Populares preocupados com raptos e desaparecimentos
14 de junho de 2016Há três semanas, no povoado de Mucodza, dois idosos com mais de 70 anos foram forçados a guiar as tropas governamentais às bases da Resistência Nacional Moçambicana (RENAMO) ao longo da serra e indicar quem eram os guerrilheiros do principal partido da oposição naquele povoado.
Depois de dois dias sem terem encontrado as supostas bases da RENAMO, os idosos foram sujeitos a tortura e mantidos em cativeiro até que revelassem a localização das bases. Um deles acabaria por ser baleado no braço direito, ao tentar fugir. As suas casas foram incendiadas.
“Eles vieram carregar o meu pai, bateram-lhe. Foram buscá-lo de novo, bateram-lhe mais e perguntavam quem ele era”, conta Joaquim, filho de um dos idosos vítimas dos ataques. “Depois voltaram a deixá-lo aqui em casa, mas no outro dia voltaram e deram-lhe um tiro. Ele tentou fugir e eles [elementos das forças de defesa e segurança] ficaram aqui a queimar as casas. Também queimaram a casa da minha madrasta, levaram os telefones dele e lançaram no fogo. Aqui atrás balearam um jovem que morreu logo. Levaram o irmão dele, que ainda não voltou.”
No mesmo dia, outros dois idosos foram raptados à luz do dia nas suas próprias casas, nos arredores da montanha da Gorongosa. “Vieram carregar o nosso vizinho, um senhor de idade que ia só à machamba. Quando chegaram à cancela, disseram ao senhor para ligar às filhas e informá-las de que teve um acidente e que estava no hospital [rural de Gorongosa], gravemente ferido”, conta um familiar da vítima, que pediu anonimato.
A vítima foi forçada a dar às filhas “um número de enfermeiro. Quando elas foram procurar o pai ao hospital, ligaram para o número que o pai lhes tinha dado. Ao telefone, responderam-lhes que o pai estava na sala sem visitas”. Todos os dias as filhas “iam para lá [para o hospital], mas o número deixou de chamar. O nosso vizinho não está no hospital, nem volta mais para casa, desapareceu. Todos nós na comunidade não dormimos mais em casa, dormimos no mato”.

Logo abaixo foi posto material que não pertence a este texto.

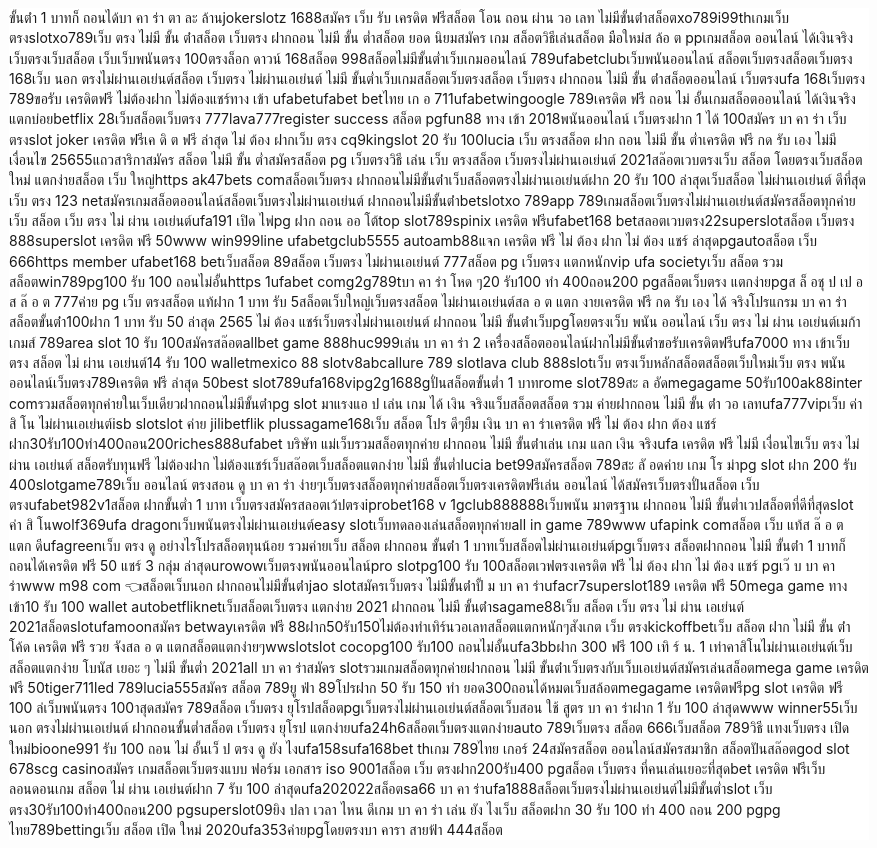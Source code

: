  ขั้นต่ํา 1 บาทก็ ถอนได้บา คา ร่า ตา ละ ล้านjokerslotz 1688สมัคร เว็บ รับ เครดิต ฟรีสล็อต โอน ถอน ผ่าน วอ เลท ไม่มีขั้นต่ําสล็อตxo789i99thเกมเว็บตรงslotxo789เว็บ ตรง ไม่มี ขั้น ต่ําสล็อต เว็บตรง ฝากถอน ไม่มี ขั้น ต่ำสล็อต ยอด นิยมสมัคร เกม สล็อตวิธีเล่นสล็อต มือใหม่ส ล้อ ต ppเกมสล็อต ออนไลน์ ได้เงินจริงเว็บตรงเว็บสล็อต เว็บเว็บพนันตรง 100ตรงล็อก ดาวน์ 168สล็อต 998สล็อตไม่มีขั้นต่ำเว็บเกมออนไลน์ 789ufabetclubเว็บพนันออนไลน์ สล็อตเว็บตรงสล็อตเว็บตรง 168เว็บ นอก ตรงไม่ผ่านเอเย่นต์สล็อต เว็บตรง ไม่ผ่านเอเย่นต์ ไม่มี ขั้นต่ำเว็บเกมสล็อตเว็บตรงสล็อต เว็บตรง ฝากถอน ไม่มี ขั้น ต่ําสล็อตออนไลน์ เว็บตรงufa 168เว็บตรง 789ขอรับ เครดิตฟรี ไม่ต้องฝาก ไม่ต้องแชร์ทาง เข้า ufabetufabet betไทย เก อ 711ufabetwingoogle 789เครดิต ฟรี ถอน ไม่ อั้นเกมสล็อตออนไลน์ ได้เงินจริง แตกบ่อยbetflix 28เว็บสล็อตเว็บตรง 777lava777register success สล็อต pgfun88 ทาง เข้า 2018พนันออนไลน์ เว็บตรงฝาก 1 ได้ 100สมัคร บา คา ร่า เว็บ ตรงslot joker เครดิต ฟรีเค ดิ ต ฟรี ล่าสุด ไม่ ต้อง ฝากเว็บ ตรง cq9kingslot 20 รับ 100lucia เว็บ ตรงสล็อต ฝาก ถอน ไม่มี ขั้น ต่ำเครดิต ฟรี กด รับ เอง ไม่มี เงื่อนไข 25655แถวสาริกาสมัคร สล็อต ไม่มี ขั้น ต่ำสมัครสล็อต pg เว็บตรงวิธี เล่น เว็บ ตรงสล็อต เว็บตรงไม่ผ่านเอเย่นต์ 2021สล๊อตเวบตรงเว็บ สล็อต โดยตรงเว็บสล็อต ใหม่ แตกง่ายสล็อต เว็บ ใหญ่https ak47bets comสล็อตเว็บตรง ฝากถอนไม่มีขั้นต่ําเว็บสล็อตตรงไม่ผ่านเอเย่นต์ฝาก 20 รับ 100 ล่าสุดเว็บสล็อต ไม่ผ่านเอเย่นต์ ดีที่สุดเว็บ ตรง 123 netสมัครเกมสล็อตออนไลน์สล็อตเว็บตรงไม่ผ่านเอเย่นต์ ฝากถอนไม่มีขั้นต่ําbetslotxo 789app 789เกมสล็อตเว็บตรงไม่ผ่านเอเย่นต์สมัครสล็อตทุกค่ายเว็บ สล็อต เว็บ ตรง ไม่ ผ่าน เอเย่นต์ufa191 เปิด ไพ่pg ฝาก ถอน ออ โต้top slot789spinix เครดิต ฟรีufabet168 betสลอตเวบตรง22superslotสล็อต เว็บตรง 888superslot เครดิต ฟรี 50www win999line ufabetgclub5555 autoamb88แจก เครดิต ฟรี ไม่ ต้อง ฝาก ไม่ ต้อง แชร์ ล่าสุดpgautoสล็อต เว็บ 666https member ufabet168 betเว็บสล็อต 89สล็อต เว็บตรง ไม่ผ่านเอเย่นต์ 777สล็อต pg เว็บตรง แตกหนักvip ufa societyเว็บ สล็อต รวมสล็อตwin789pg100 รับ 100 ถอนไม่อั้นhttps 1ufabet comg2g789tบา คา ร่า โหด ๆ20 รับ100 ทํา 400ถอน200 pgสล็อตเว็บตรง แตกง่ายpgส ล็ อชุ ป เป อ ส ล๊ อ ต 777ค่าย pg เว็บ ตรงสล็อต แท้ฝาก 1 บาท รับ 5สล็อตเว็บใหญ่เว็บตรงสล็อต ไม่ผ่านเอเย่นต์สล อ ต แตก งายเครดิต ฟรี กด รับ เอง ได้ จริงโปรแกรม บา คา ร่าสล็อตขั้นต่ํา100ฝาก 1 บาท รับ 50 ล่าสุด 2565 ไม่ ต้อง แชร์เว็บตรงไม่ผ่านเอเย่นต์ ฝากถอน ไม่มี ขั้นต่ําเว็บpgโดยตรงเว็บ พนัน ออนไลน์ เว็บ ตรง ไม่ ผ่าน เอเย่นต์เมก้าเกมส์ 789area slot 10 รับ 100สมัครสล๊อตallbet game 888huc999เล่น บา คา ร่า 2 เครื่องสล็อตออนไลน์ฝากไม่มีขั้นต่ําขอรับเครดิตฟรีufa7000 ทาง เข้าเว็บ ตรง สล็อต ไม่ ผ่าน เอเย่นต์14 รับ 100 walletmexico 88 slotv8abcallure 789 slotlava club 888slotเว็บ ตรงเว็บหลักสล็อตสล็อตเว็บใหม่เว็บ ตรง พนัน ออนไลน์เว็บตรง789เครดิต ฟรี ล่าสุด 50best slot789ufa168vipg2g1688gปั่นสล็อตขั้นต่ำ 1 บาทrome slot789สะ ล อัดmegagame 50รับ100ak88inter comรวมสล็อตทุกค่ายในเว็บเดียวฝากถอนไม่มีขั้นต่ําpg slot มาแรงแอ ป เล่น เกม ได้ เงิน จริงแว็บสล็อตสล็อต รวม ค่ายฝากถอน ไม่มี ขั้น ต่ํา วอ เลทufa777vipเว็บ ค่า สิ โน ไม่ผ่านเอเย่นต์isb slotslot ค่าย jilibetflik plussagame168เว็บ สล็อต โปร ดีๆยืม เงิน บา คา ร่าเครดิต ฟรี ไม่ ต้อง ฝาก ต้อง แชร์ฝาก30รับ100ทํา400ถอน200riches888ufabet บริษัท แม่เว็บรวมสล็อตทุกค่าย ฝากถอน ไม่มี ขั้นต่ําเล่น เกม แลก เงิน จริงufa เครดิต ฟรี ไม่มี เงื่อนไขเว็บ ตรง ไม่ ผ่าน เอเย่นต์ สล็อตรับทุนฟรี ไม่ต้องฝาก ไม่ต้องแชร์เว็บสล๊อตเว็บสล็อตแตกง่าย ไม่มี ขั้นต่ำlucia bet99สมัครสล็อต 789สะ ลั อดค่าย เกม โร ม่าpg slot ฝาก 200 รับ 400slotgame789เว็บ ออนไลน์ ตรงสอน ดู บา คา ร่า ง่ายๆเว็บตรงสล็อตทุกค่ายสล็อตเว็บตรงเครดิตฟรีเล่น ออนไลน์ ได้สมัครเว็บตรงปั่นสล็อต เว็บตรงufabet982v1สล็อต ฝากขั้นต่ำ 1 บาท เว็บตรงสมัครสลอตเว้ปตรงiprobet168 v 1gclub888888เว็บพนัน มาตรฐาน ฝากถอน ไม่มี ขั้นต่ำเวปสล็อตที่ดีที่สุดslot ค่า สิ โนwolf369ufa dragonเว็บพนันตรงไม่ผ่านเอเย่นต์easy slotเว็บทดลองเล่นสล็อตทุกค่ายall in game 789www ufapink comสล็อต เว็บ แท้ส ล๊ อ ต แตก ดีufagreenเว็บ ตรง ดู อย่างไรโปรสล็อตทุนน้อย รวมค่ายเว็บ สล็อต ฝากถอน ขั้นต่ํา 1 บาทเว็บสล็อตไม่ผ่านเอเย่นต์pgเว็บตรง สล็อตฝากถอน ไม่มี ขั้นต่ํา 1 บาทก็ ถอนได้เครดิต ฟรี 50 แชร์ 3 กลุ่ม ล่าสุดurowowเว็บตรงพนันออนไลน์pro slotpg100 รับ 100สล็อตเวฟตรงเครดิต ฟรี ไม่ ต้อง ฝาก ไม่ ต้อง แชร์ pgเว๊ บ บา คา ร่าwww m98 com 👈สล็อตเว็บนอก ฝากถอนไม่มีขั้นต่ําjao slotสมัครเว็บตรง ไม่มีขั้นต่ําปั้ ม บา คา ร่าufacr7superslot189 เครดิต ฟรี 50mega game ทางเข้า10 รับ 100 wallet autobetfliknetเว็บสล็อตเว็บตรง แตกง่าย 2021 ฝากถอน ไม่มี ขั้นต่ําsagame88เว็บ สล็อต เว็บ ตรง ไม่ ผ่าน เอเย่นต์ 2021สล็อตslotufamoonสมัคร betwayเครดิต ฟรี 88ฝาก50รับ150ไม่ต้องทําเทิร์นวอเลทสล็อตแตกหนักๆสังเกต เว็บ ตรงkickoffbetเว็บ สล็อต ฝาก ไม่มี ขั้น ต่ําโค้ด เครดิต ฟรี รวย จังสล อ ต แตกสล็อตแตกง่ายๆwwslotslot cocopg100 รับ100 ถอนไม่อั้นufa3bbฝาก 300 ฟรี 100 เทิ ร์ น. 1 เท่าคาสิโนไม่ผ่านเอเย่นต์เว็บสล็อตแตกง่าย โบนัส เยอะ ๆ ไม่มี ขั้นต่ำ 2021all บา คา ร่าสมัคร slotรวมเกมสล็อตทุกค่ายฝากถอน ไม่มี ขั้นต่ําเว็บตรงกับเว็บเอเย่นต์สมัครเล่นสล็อตmega game เครดิตฟรี 50tiger711led 789lucia555สมัคร สล็อต 789ยู ฟ่า 89โปรฝาก 50 รับ 150 ทํา ยอด300ถอนได้หมดเว็บสล้อตmegagame เครดิตฟรีpg slot เครดิต ฟรี 100 ล่เว็บพนันตรง 100าสุดสมัคร 789สล็อต เว็บตรง ยุโรปสล็อตpgเว็บตรงไม่ผ่านเอเย่นต์สล็อตเว็บสอน ใช้ สูตร บา คา ร่าฝาก 1 รับ 100 ล่าสุดwww winner55เว็บนอก ตรงไม่ผ่านเอเย่นต์ ฝากถอนขั้นต่ำสล็อต เว็บตรง ยุโรป แตกง่ายufa24h6สล็อตเว็บตรงแตกง่ายauto 789เว็บตรง สล็อต 666เว็บสล็อต 789วิธี แทงเว็บตรง เปิดใหม่bioone991 รับ 100 ถอน ไม่ อั้นเว็ ป ตรง ดู ยัง ไงufa158sufa168bet thเกม 789ไทย เกอร์ 24สมัครสล็อต ออนไลน์สมัครสมาชิก สล็อตปันสล๊อตgod slot 678scg casinoสมัคร เกมสล็อตเว็บตรงแบบ ฟอร์ม เอกสาร iso 9001สล็อต เว็บ ตรงฝาก200รับ400 pgสล็อต เว็บตรง ที่คนเล่นเยอะที่สุดbet เครดิต ฟรีเว็บลอนดอนเกม สล็อต ไม่ ผ่าน เอเย่นต์ฝาก 7 รับ 100 ล่าสุดufa202022สล็อตsa66 บา คา ร่าufa1888สล็อตเว็บตรงไม่ผ่านเอเย่นต์ไม่มีขั้นต่ำslot เว็บ ตรง30รับ100ทํา400ถอน200 pgsuperslot09ยิง ปลา เวลา ไหน ดีเกม บา คา ร่า เล่น ยัง ไงเว็บ สล็อตฝาก 30 รับ 100 ทํา 400 ถอน 200 pgpg ไทย789bettingเว็บ สล็อต เปิด ใหม่ 2020ufa353ค่ายpgโดยตรงบา คารา สายฟ้า 444สล็อต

Populares abandonam povoados
Entretanto, ao temer as mesmas represálias por parte dos homens armados, alguns populares decidiram abandonar nas últimas semanas os povoados próximos da montanha e refugiaram-se na vila sede da Gorongosa. Mas mesmo ali as pessoas são perseguidas e algumas delas já foram assassinadas.
“Eu tinha um amigo chamado Elton. Ele andava de moto-táxi. Uma noite, ele foi levado; às 21 horas fomos procurá-lo e não o vimos. No dia seguinte, encontrámo-lo morto no rio”, conta um moto-taxista que, por receio de represálias, pediu o anonimato.
Recorde-se que, recentemente, uma comissão parlamentar reconheceu a existência de focos de tensão e de violação de direitos humanos na Gorongosa, precisamente por ser o epicentro das investidas militares.
O presidente da comissão, Edson Macuacua, atribuiu, na altura, à RENAMO a responsabilidade por estes crimes. “Nós estamos num espaço geográfico que é um teatro de operações militares da RENAMO e estas investidas afetam igualmente os direitos humanos, a segurança, a ordem e a tranquilidade”, afirma Macuacua. “Nós temos informações de raptos de alguns líderes locais e comunitários por alguns homens armados da RENAMO."
Apesar de não querer gravar uma entrevista para a DW África, o administrador de Gorongosa, Manuel Jamaca, reconheceu a grande tensão que existe no seu distrito. Também revelou ter já recebido várias queixas de funcionários da administração local de Vunduzi, de populares e de membros dos partidos políticos, que apontam o dedo acusador aos homens armados da RENAMO pela grande instabilidade que se vive na região.